Task objective:
The lines to return are those below that contain the word "从反射中获取浮点型的原始值".

BEGIN Data for analysis

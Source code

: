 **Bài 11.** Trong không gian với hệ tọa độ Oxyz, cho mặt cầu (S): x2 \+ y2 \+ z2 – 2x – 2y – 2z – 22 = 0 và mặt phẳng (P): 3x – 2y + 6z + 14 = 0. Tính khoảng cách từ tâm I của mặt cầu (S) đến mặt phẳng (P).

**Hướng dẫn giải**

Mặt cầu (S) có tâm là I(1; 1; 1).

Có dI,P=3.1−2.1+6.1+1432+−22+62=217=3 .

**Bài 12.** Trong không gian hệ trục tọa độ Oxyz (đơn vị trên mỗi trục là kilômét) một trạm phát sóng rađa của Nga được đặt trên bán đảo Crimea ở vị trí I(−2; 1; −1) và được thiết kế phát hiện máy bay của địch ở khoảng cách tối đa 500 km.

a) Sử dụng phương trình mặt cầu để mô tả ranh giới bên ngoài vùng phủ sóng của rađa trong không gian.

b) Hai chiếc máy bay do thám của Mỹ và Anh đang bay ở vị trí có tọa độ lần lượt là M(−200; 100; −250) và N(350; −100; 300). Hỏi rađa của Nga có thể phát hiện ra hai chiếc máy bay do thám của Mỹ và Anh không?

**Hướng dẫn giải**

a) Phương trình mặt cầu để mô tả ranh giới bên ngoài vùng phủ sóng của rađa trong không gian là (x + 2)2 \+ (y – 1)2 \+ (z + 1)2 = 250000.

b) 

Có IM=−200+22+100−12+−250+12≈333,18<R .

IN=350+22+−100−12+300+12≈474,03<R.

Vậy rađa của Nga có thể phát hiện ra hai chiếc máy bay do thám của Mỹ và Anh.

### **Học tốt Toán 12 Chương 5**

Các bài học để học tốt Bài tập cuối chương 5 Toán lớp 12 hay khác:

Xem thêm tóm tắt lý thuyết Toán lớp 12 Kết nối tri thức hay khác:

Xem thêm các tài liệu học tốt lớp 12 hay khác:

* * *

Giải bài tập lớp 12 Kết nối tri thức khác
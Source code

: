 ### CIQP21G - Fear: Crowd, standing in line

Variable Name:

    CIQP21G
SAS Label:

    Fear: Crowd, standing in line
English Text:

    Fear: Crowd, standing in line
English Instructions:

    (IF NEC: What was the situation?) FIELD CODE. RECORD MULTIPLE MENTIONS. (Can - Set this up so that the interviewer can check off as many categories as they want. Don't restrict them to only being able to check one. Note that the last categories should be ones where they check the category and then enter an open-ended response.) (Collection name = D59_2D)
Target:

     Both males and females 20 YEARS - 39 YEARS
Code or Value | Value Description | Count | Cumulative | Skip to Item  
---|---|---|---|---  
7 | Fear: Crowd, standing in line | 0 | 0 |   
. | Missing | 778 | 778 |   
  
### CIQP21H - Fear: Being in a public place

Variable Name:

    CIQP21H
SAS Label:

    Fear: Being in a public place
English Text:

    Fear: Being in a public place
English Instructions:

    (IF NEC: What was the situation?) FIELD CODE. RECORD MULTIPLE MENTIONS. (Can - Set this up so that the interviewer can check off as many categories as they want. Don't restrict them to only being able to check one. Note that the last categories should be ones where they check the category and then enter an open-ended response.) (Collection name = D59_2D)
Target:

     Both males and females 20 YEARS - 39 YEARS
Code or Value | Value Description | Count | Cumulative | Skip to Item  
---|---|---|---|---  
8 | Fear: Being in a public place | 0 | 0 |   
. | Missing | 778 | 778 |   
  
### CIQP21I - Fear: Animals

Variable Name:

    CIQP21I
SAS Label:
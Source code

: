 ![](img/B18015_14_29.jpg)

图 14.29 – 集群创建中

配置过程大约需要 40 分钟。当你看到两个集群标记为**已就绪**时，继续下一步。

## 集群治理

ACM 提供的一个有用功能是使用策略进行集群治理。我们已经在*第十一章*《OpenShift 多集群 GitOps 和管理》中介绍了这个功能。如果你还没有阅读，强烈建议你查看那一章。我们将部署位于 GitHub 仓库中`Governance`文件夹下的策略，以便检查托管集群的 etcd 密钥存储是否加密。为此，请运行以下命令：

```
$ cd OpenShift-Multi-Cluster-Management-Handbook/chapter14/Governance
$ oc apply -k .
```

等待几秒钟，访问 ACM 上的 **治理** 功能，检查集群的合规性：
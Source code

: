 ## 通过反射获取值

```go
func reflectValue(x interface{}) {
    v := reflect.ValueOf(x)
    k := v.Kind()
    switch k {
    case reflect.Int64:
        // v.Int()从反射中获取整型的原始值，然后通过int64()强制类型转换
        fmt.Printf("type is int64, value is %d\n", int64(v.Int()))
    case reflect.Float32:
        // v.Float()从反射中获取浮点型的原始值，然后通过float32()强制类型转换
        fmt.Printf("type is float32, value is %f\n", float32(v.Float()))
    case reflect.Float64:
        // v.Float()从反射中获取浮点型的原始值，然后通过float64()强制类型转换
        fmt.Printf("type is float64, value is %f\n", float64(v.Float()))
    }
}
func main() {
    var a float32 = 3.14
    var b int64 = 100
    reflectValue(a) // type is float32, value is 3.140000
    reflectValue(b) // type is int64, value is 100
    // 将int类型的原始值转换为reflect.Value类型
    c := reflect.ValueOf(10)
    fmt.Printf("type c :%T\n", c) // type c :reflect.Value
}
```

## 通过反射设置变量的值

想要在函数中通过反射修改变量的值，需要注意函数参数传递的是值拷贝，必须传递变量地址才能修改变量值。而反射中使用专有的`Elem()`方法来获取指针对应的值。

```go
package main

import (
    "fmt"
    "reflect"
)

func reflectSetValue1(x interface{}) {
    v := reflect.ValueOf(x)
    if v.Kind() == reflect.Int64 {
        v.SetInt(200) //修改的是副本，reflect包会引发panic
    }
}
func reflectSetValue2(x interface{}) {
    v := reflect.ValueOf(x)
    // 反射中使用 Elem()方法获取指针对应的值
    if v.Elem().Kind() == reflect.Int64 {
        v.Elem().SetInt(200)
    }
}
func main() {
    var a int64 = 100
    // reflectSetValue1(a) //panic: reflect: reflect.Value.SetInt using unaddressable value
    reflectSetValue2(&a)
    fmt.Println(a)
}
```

END Data for analysis

Exercise response:
        // v.Float()从反射中获取浮点型的原始值，然后通过float32()强制类型转换
        // v.Float()从反射中获取浮点型的原始值，然后通过float64()强制类型转换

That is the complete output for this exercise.